* [WHAT IS BEING ASKED]: In the listing below, find the line containing "have found primitive" and the line containing "our Battle Droid". Repeat exactly those two lines and every line between them.

* [DATA EXCERPTS]:
+ + +
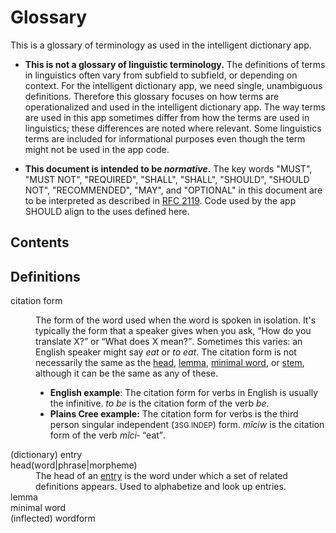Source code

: # Glossary

This is a glossary of terminology as used in the intelligent dictionary app.

- **This is not a glossary of linguistic terminology.** The definitions of terms in linguistics often vary from subfield to subfield, or depending on context. For the intelligent dictionary app, we need single, unambiguous definitions. Therefore this glossary focuses on how terms are operationalized and used in the intelligent dictionary app. The way terms are used in this app sometimes differ from how the terms are used in linguistics; these differences are noted where relevant. Some linguistics terms are included for informational purposes even though the term might not be used in the app code.

- **This document is intended to be _normative_.** The key words "MUST", "MUST NOT", "REQUIRED", "SHALL", "SHALL", "SHOULD", "SHOULD NOT", "RECOMMENDED",  "MAY", and
      "OPTIONAL" in this document are to be interpreted as described in [RFC 2119][RFC-2119]. Code used by the app SHOULD align to the uses defined here.

## Contents

## Definitions

<dl>

  <dt id=citation-form>citation form</dt>
  <dd>
    <p>The form of the word used when the word is spoken in isolation. It's typically the form that a speaker gives when you ask, <q>How do you translate X?</q> or <q>What does X mean?</q>. Sometimes this varies: an English speaker might say <i>eat</i> or <i>to eat</i>. The citation form is not necessarily the same as the <a href=#head>head</a>, <a href=#lemma>lemma</a>, <a href=#minimal-word>minimal word</a>, or <a href=#stem>stem</a>, although it can be the same as any of these.<p>
    <ul>
      <li><b>English example</b>: The citation form for verbs in English is usually the infinitive. <i>to be</i> is the citation form of the verb <i>be</i>.</li>
      <li><b>Plains Cree example:</b> The citation form for verbs is the third person singular independent (<small>3SG.INDEP</small>) form. <i>mîciw</i> is the citation form of the verb <i>mîci‑</i> <q>eat</q>.</li>
    </ul>
  </dd>

  <dt id=entry>(dictionary) entry</dt>

  <dt id=head>head(word|phrase|morpheme)</dt>
  <dd>The head of an <a href=#entry>entry</a> is the word under which a set of related definitions appears. Used to alphabetize and look up entries.</dd>

  <dt id=lemma>lemma</dt>

  <dt id=minimal-word>minimal word</dt>

  <dt id=wordform>(inflected) wordform</dt>

</dl>

<!-- LINKS -->

[RFC-2119]: https://datatracker.ietf.org/doc/html/rfc2119
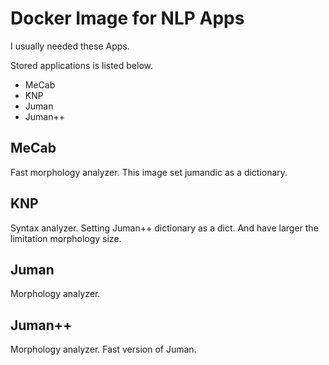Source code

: # Docker Image for NLP Apps
I usually needed these Apps.

Stored applications is listed below.
- MeCab
- KNP
- Juman
- Juman++

MeCab
-----
Fast morphology analyzer.
This image set jumandic as a dictionary.

KNP
---
Syntax analyzer. Setting Juman++ dictionary as a dict.
And have larger the limitation morphology size.

Juman
-----
Morphology analyzer.

Juman++
-------
Morphology analyzer.
Fast version of Juman.
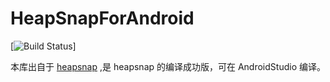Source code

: # HeapSnapForAndroid
[![Build Status](https://img.shields.io/badge/Build-Successful-green.svg?logo=angular&amp;style=for-the-badge)]

本库出自于 [heapsnap](https://github.com/albuer/heapsnap) ,是 heapsnap 的编译成功版，可在 AndroidStudio 编译。
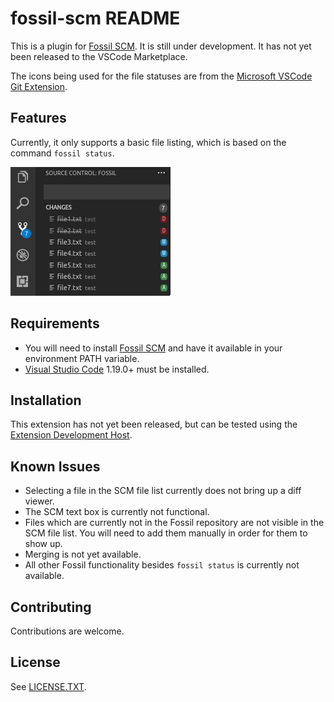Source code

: # fossil-scm README

This is a plugin for [Fossil SCM](https://www.fossil-scm.org).  It is still under development.  It has not yet been released to the VSCode Marketplace.

The icons being used for the file statuses are from the [Microsoft VSCode Git Extension](https://github.com/Microsoft/vscode/tree/master/extensions/git).

## Features

Currently, it only supports a basic file listing, which is based on the command `fossil status`.

![Screenshot](doc/screenshot1.png)

## Requirements

- You will need to install [Fossil SCM](https://www.fossil-scm.org) and have it available in your environment PATH variable.
- [Visual Studio Code](https://code.visualstudio.com/) 1.19.0+ must be installed.

## Installation
This extension has not yet been released, but can be tested using the [Extension Development Host](https://code.visualstudio.com/docs/extensions/testing-extensions).

## Known Issues

- Selecting a file in the SCM file list currently does not bring up a diff viewer.
- The SCM text box is currently not functional.
- Files which are currently not in the Fossil repository are not visible in the SCM file list.  You will need to add them manually in order for them to show up.
- Merging is not yet available.
- All other Fossil functionality besides `fossil status` is currently not available.

## Contributing

Contributions are welcome.

## License

See [LICENSE.TXT](LICENSE.txt).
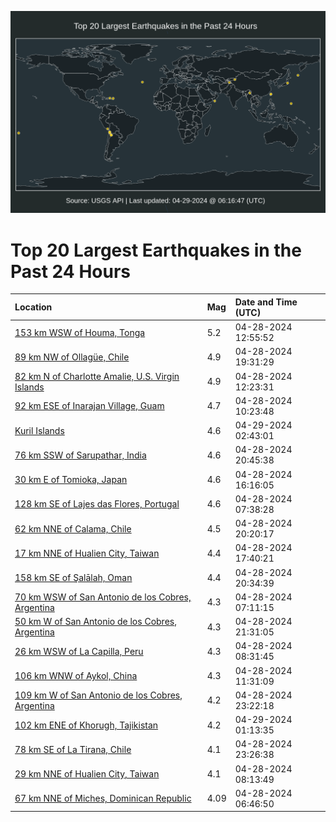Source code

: ![Map](./map.png)

# Top 20 Largest Earthquakes in the Past 24 Hours

| Location | Mag | Date and Time (UTC) |
|:---|:---|:---|
| [153 km WSW of Houma, Tonga](https://earthquake.usgs.gov/earthquakes/eventpage/us6000mumi) | 5.2 | 04-28-2024 12:55:52 |
| [89 km NW of Ollagüe, Chile](https://earthquake.usgs.gov/earthquakes/eventpage/us6000muq7) | 4.9 | 04-28-2024 19:31:29 |
| [82 km N of Charlotte Amalie, U.S. Virgin Islands](https://earthquake.usgs.gov/earthquakes/eventpage/pr2024119002) | 4.9 | 04-28-2024 12:23:31 |
| [92 km ESE of Inarajan Village, Guam](https://earthquake.usgs.gov/earthquakes/eventpage/us6000mule) | 4.7 | 04-28-2024 10:23:48 |
| [Kuril Islands](https://earthquake.usgs.gov/earthquakes/eventpage/us6000musk) | 4.6 | 04-29-2024 02:43:01 |
| [76 km SSW of Sarupathar, India](https://earthquake.usgs.gov/earthquakes/eventpage/us6000muqt) | 4.6 | 04-28-2024 20:45:38 |
| [30 km E of Tomioka, Japan](https://earthquake.usgs.gov/earthquakes/eventpage/us6000munv) | 4.6 | 04-28-2024 16:16:05 |
| [128 km SE of Lajes das Flores, Portugal](https://earthquake.usgs.gov/earthquakes/eventpage/us6000mukd) | 4.6 | 04-28-2024 07:38:28 |
| [62 km NNE of Calama, Chile](https://earthquake.usgs.gov/earthquakes/eventpage/us6000muql) | 4.5 | 04-28-2024 20:20:17 |
| [17 km NNE of Hualien City, Taiwan](https://earthquake.usgs.gov/earthquakes/eventpage/us6000muph) | 4.4 | 04-28-2024 17:40:21 |
| [158 km SE of Şalālah, Oman](https://earthquake.usgs.gov/earthquakes/eventpage/us6000muqs) | 4.4 | 04-28-2024 20:34:39 |
| [70 km WSW of San Antonio de los Cobres, Argentina](https://earthquake.usgs.gov/earthquakes/eventpage/us6000muk1) | 4.3 | 04-28-2024 07:11:15 |
| [50 km W of San Antonio de los Cobres, Argentina](https://earthquake.usgs.gov/earthquakes/eventpage/us6000mur0) | 4.3 | 04-28-2024 21:31:05 |
| [26 km WSW of La Capilla, Peru](https://earthquake.usgs.gov/earthquakes/eventpage/us6000mukk) | 4.3 | 04-28-2024 08:31:45 |
| [106 km WNW of Aykol, China](https://earthquake.usgs.gov/earthquakes/eventpage/us6000mulz) | 4.3 | 04-28-2024 11:31:09 |
| [109 km W of San Antonio de los Cobres, Argentina](https://earthquake.usgs.gov/earthquakes/eventpage/us6000murn) | 4.2 | 04-28-2024 23:22:18 |
| [102 km ENE of Khorugh, Tajikistan](https://earthquake.usgs.gov/earthquakes/eventpage/us6000mus3) | 4.2 | 04-29-2024 01:13:35 |
| [78 km SE of La Tirana, Chile](https://earthquake.usgs.gov/earthquakes/eventpage/us6000murq) | 4.1 | 04-28-2024 23:26:38 |
| [29 km NNE of Hualien City, Taiwan](https://earthquake.usgs.gov/earthquakes/eventpage/us6000mukh) | 4.1 | 04-28-2024 08:13:49 |
| [67 km NNE of Miches, Dominican Republic](https://earthquake.usgs.gov/earthquakes/eventpage/pr2024119001) | 4.09 | 04-28-2024 06:46:50 |
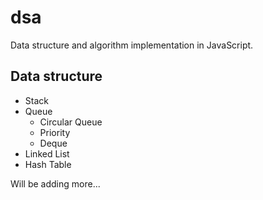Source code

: # dsa

Data structure and algorithm implementation in JavaScript.

## Data structure

- Stack
- Queue
  - Circular Queue
  - Priority
  - Deque
- Linked List
- Hash Table

Will be adding more...
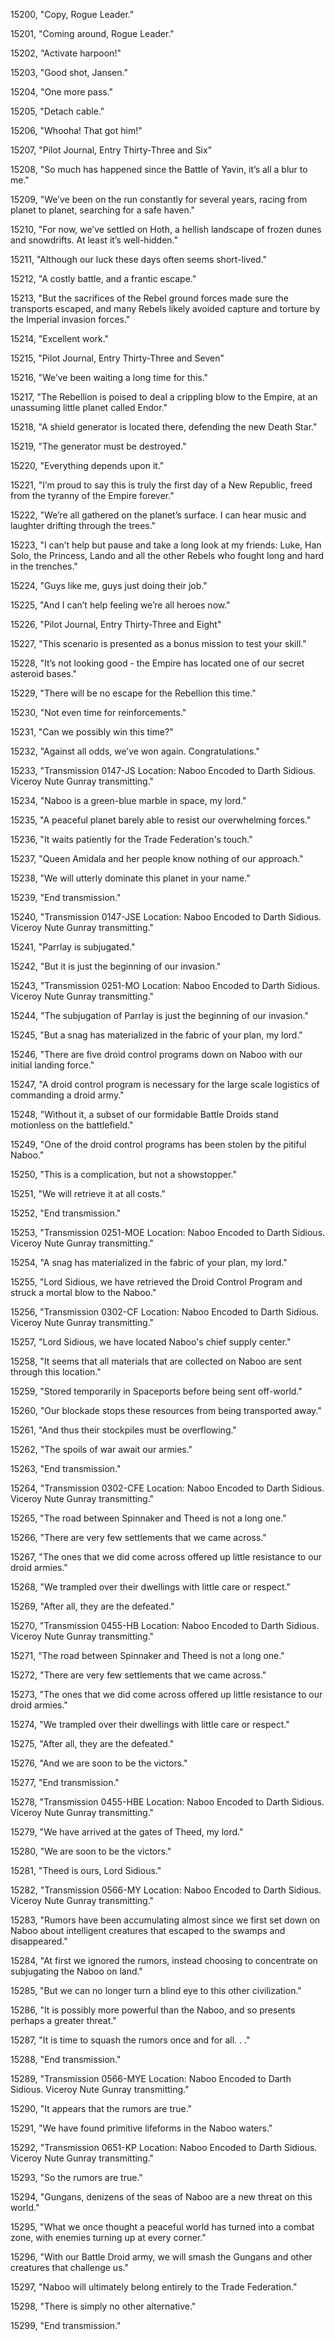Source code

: ﻿15200, "Copy, Rogue Leader."

15201, "Coming around, Rogue Leader."

15202, "Activate harpoon!"

15203, "Good shot, Jansen."

15204, "One more pass."

15205, "Detach cable."

15206, "Whooha!  That got him!"

15207, "Pilot Journal, Entry Thirty-Three and Six"

15208, "So much has happened since the Battle of Yavin, it’s all a blur to me."

15209, "We’ve been on the run constantly for several years, racing from planet to planet, searching for a safe haven."

15210, "For now, we’ve settled on Hoth, a hellish landscape of frozen dunes and snowdrifts.  At least it’s well-hidden."

15211, "Although our luck these days often seems short-lived."

15212, "A costly battle, and a frantic escape."

15213, "But the sacrifices of the Rebel ground forces made sure the transports escaped, and many Rebels likely avoided capture and torture by the Imperial invasion forces."

15214, "Excellent work."

15215, "Pilot Journal, Entry Thirty-Three and Seven"

15216, "We’ve been waiting a long time for this."

15217, "The Rebellion is poised to deal a crippling blow to the Empire, at an unassuming little planet called Endor."

15218, "A shield generator is located there, defending the new Death Star."

15219, "The generator must be destroyed."

15220, "Everything depends upon it."

15221, "I’m proud to say this is truly the first day of a New Republic, freed from the tyranny of the Empire forever."

15222, "We’re all gathered on the planet’s surface.  I can hear music and laughter drifting through the trees."

15223, "I can’t help but pause and take a long look at my friends: Luke, Han Solo, the Princess, Lando and all the other Rebels who fought long and hard in the trenches."

15224, "Guys like me, guys just doing their job."

15225, "And I can’t help feeling we’re all heroes now."

15226, "Pilot Journal, Entry Thirty-Three and Eight"

15227, "This scenario is presented as a bonus mission to test your skill."

15228, "It’s not looking good - the Empire has located one of our secret asteroid bases."

15229, "There will be no escape for the Rebellion this time."

15230, "Not even time for reinforcements."

15231, "Can we possibly win this time?"

15232, "Against all odds, we’ve won again.  Congratulations."

15233, "Transmission 0147-JS  Location: Naboo  Encoded to Darth Sidious.  Viceroy Nute Gunray transmitting."

15234, "Naboo is a green-blue marble in space, my lord."

15235, "A peaceful planet barely able to resist our overwhelming forces."

15236, "It waits patiently for the Trade Federation's touch."

15237, "Queen Amidala and her people know nothing of our approach."

15238, "We will utterly dominate this planet in your name."

15239, "End transmission."

15240, "Transmission 0147-JSE  Location: Naboo  Encoded to Darth Sidious.  Viceroy Nute Gunray transmitting."

15241, "Parrlay is subjugated."

15242, "But it is just the beginning of our invasion."

15243, "Transmission 0251-MO  Location: Naboo  Encoded to Darth Sidious.  Viceroy Nute Gunray transmitting."

15244, "The subjugation of Parrlay is just the beginning of our invasion."

15245, "But a snag has materialized in the fabric of your plan, my lord."

15246, "There are five droid control programs down on Naboo with our initial landing force."

15247, "A droid control program is necessary for the large scale logistics of commanding a droid army."

15248, "Without it, a subset of our formidable Battle Droids stand motionless on the battlefield."

15249, "One of the droid control programs has been stolen by the pitiful Naboo."

15250, "This is a complication, but not a showstopper."

15251, "We will retrieve it at all costs."

15252, "End transmission."

15253, "Transmission 0251-MOE  Location: Naboo  Encoded to Darth Sidious.  Viceroy Nute Gunray transmitting."

15254, "A snag has materialized in the fabric of your plan, my lord."

15255, "Lord Sidious, we have retrieved the Droid Control Program and struck a mortal blow to the Naboo."

15256, "Transmission 0302-CF  Location: Naboo  Encoded to Darth Sidious.  Viceroy Nute Gunray transmitting."

15257, "Lord Sidious, we have located Naboo's chief supply center."

15258, "It seems that all materials that are collected on Naboo are sent through this location."

15259, "Stored temporarily in Spaceports before being sent off-world."

15260, "Our blockade stops these resources from being transported away."

15261, "And thus their stockpiles must be overflowing."

15262, "The spoils of war await our armies."

15263, "End transmission."

15264, "Transmission 0302-CFE  Location: Naboo  Encoded to Darth Sidious.  Viceroy Nute Gunray transmitting."

15265, "The road between Spinnaker and Theed is not a long one."

15266, "There are very few settlements that we came across."

15267, "The ones that we did come across offered up little resistance to our droid armies."

15268, "We trampled over their dwellings with little care or respect."

15269, "After all, they are the defeated."

15270, "Transmission 0455-HB  Location: Naboo  Encoded to Darth Sidious.  Viceroy Nute Gunray transmitting."

15271, "The road between Spinnaker and Theed is not a long one."

15272, "There are very few settlements that we came across."

15273, "The ones that we did come across offered up little resistance to our droid armies."

15274, "We trampled over their dwellings with little care or respect."

15275, "After all, they are the defeated."

15276, "And we are soon to be the victors."

15277, "End transmission."

15278, "Transmission 0455-HBE  Location: Naboo  Encoded to Darth Sidious.  Viceroy Nute Gunray transmitting."

15279, "We have arrived at the gates of Theed, my lord."

15280, "We are soon to be the victors."

15281, "Theed is ours, Lord Sidious."

15282, "Transmission 0566-MY  Location: Naboo  Encoded to Darth Sidious.  Viceroy Nute Gunray transmitting."

15283, "Rumors have been accumulating almost since we first set down on Naboo about intelligent creatures that escaped to the swamps and disappeared."

15284, "At first we ignored the rumors, instead choosing to concentrate on subjugating the Naboo on land."

15285, "But we can no longer turn a blind eye to this other civilization."

15286, "It is possibly more powerful than the Naboo, and so presents perhaps a greater threat."

15287, "It is time to squash the rumors once and for all. . ."

15288, "End transmission."

15289, "Transmission 0566-MYE  Location: Naboo  Encoded to Darth Sidious.  Viceroy Nute Gunray transmitting."

15290, "It appears that the rumors are true."

15291, "We have found primitive lifeforms in the Naboo waters."

15292, "Transmission 0651-KP  Location: Naboo  Encoded to Darth Sidious.  Viceroy Nute Gunray transmitting."

15293, "So the rumors are true."

15294, "Gungans, denizens of the seas of Naboo are a new threat on this world."

15295, "What we once thought a peaceful world has turned into a combat zone, with enemies turning up at every corner."

15296, "With our Battle Droid army, we will smash the Gungans and other creatures that challenge us."

15297, "Naboo will ultimately belong entirely to the Trade Federation."

15298, "There is simply no other alternative."

15299, "End transmission."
+ + +
* [PROBLEM SOLUTION]:
15291, "We have found primitive lifeforms in the Naboo waters."

15292, "Transmission 0651-KP  Location: Naboo  Encoded to Darth Sidious.  Viceroy Nute Gunray transmitting."

15293, "So the rumors are true."

15294, "Gungans, denizens of the seas of Naboo are a new threat on this world."

15295, "What we once thought a peaceful world has turned into a combat zone, with enemies turning up at every corner."

15296, "With our Battle Droid army, we will smash the Gungans and other creatures that challenge us."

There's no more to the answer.